Exercise objective
Write out the listing exactly, from its first line through the line holding "The SEM captures", but include none of the pictures.

Task inputs
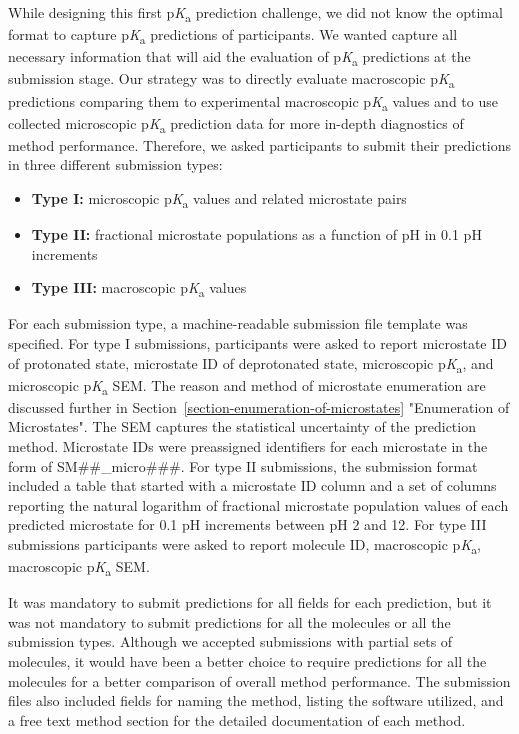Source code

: \documentclass[9pt,lineno,final]{elife}
\newcommand{\pKa}{p\textit{K}\textsubscript{a}}
\begin{document}
While designing this first \pKa{} prediction challenge, we did not know the optimal format to capture \pKa{} predictions of participants. We wanted capture all necessary information that will aid the evaluation of \pKa{} predictions at the submission stage. Our strategy was to directly evaluate macroscopic \pKa{} predictions comparing them to experimental macroscopic \pKa{} values and to use collected microscopic \pKa{} prediction data for more in-depth diagnostics of method performance.
Therefore, we asked participants to submit their predictions in three different submission types: 
\begin{itemize}
\item {\bf Type I:} microscopic \pKa{} values and related microstate pairs
\item {\bf Type II:} fractional microstate populations as a function of pH in 0.1 pH increments
\item {\bf Type III:} macroscopic \pKa{} values
\end{itemize}

For each submission type, a machine-readable submission file template was specified. 
For type I submissions, participants were asked to report microstate ID of protonated state, microstate ID of deprotonated state, microscopic \pKa{}, and microscopic \pKa{} SEM.  The reason and method of microstate enumeration are discussed further in Section~\ref{section-enumeration-of-microstates} "Enumeration of Microstates".
The SEM captures the statistical uncertainty of the prediction method. 
Microstate IDs were preassigned identifiers for each microstate in the form of SM\#\#\_micro\#\#\#. 
For type II submissions, the submission format included a table that started with a microstate ID column and a set of columns reporting the natural logarithm of fractional microstate population values of each predicted microstate for 0.1 pH increments between pH 2 and 12.
For type III submissions participants were asked to report molecule ID, macroscopic \pKa{}, macroscopic \pKa{} SEM.  

It was mandatory to submit predictions for all fields for each prediction, but it was not mandatory to submit predictions for all the molecules or all the submission types. 
Although we accepted submissions with partial sets of molecules, it would have been a better choice to require predictions for all the molecules for a better comparison of overall method performance. 
The submission files also included fields for naming the method, listing the software utilized, and a free text method section for the detailed documentation of each method. 
\end{document}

Task response
Source code

: \documentclass[9pt,lineno,final]{elife}
\newcommand{\pKa}{p\textit{K}\textsubscript{a}}
\begin{document}
While designing this first \pKa{} prediction challenge, we did not know the optimal format to capture \pKa{} predictions of participants. We wanted capture all necessary information that will aid the evaluation of \pKa{} predictions at the submission stage. Our strategy was to directly evaluate macroscopic \pKa{} predictions comparing them to experimental macroscopic \pKa{} values and to use collected microscopic \pKa{} prediction data for more in-depth diagnostics of method performance.
Therefore, we asked participants to submit their predictions in three different submission types: 
\begin{itemize}
\item {\bf Type I:} microscopic \pKa{} values and related microstate pairs
\item {\bf Type II:} fractional microstate populations as a function of pH in 0.1 pH increments
\item {\bf Type III:} macroscopic \pKa{} values
\end{itemize}

For each submission type, a machine-readable submission file template was specified. 
For type I submissions, participants were asked to report microstate ID of protonated state, microstate ID of deprotonated state, microscopic \pKa{}, and microscopic \pKa{} SEM.  The reason and method of microstate enumeration are discussed further in Section~\ref{section-enumeration-of-microstates} "Enumeration of Microstates".
The SEM captures the statistical uncertainty of the prediction method. 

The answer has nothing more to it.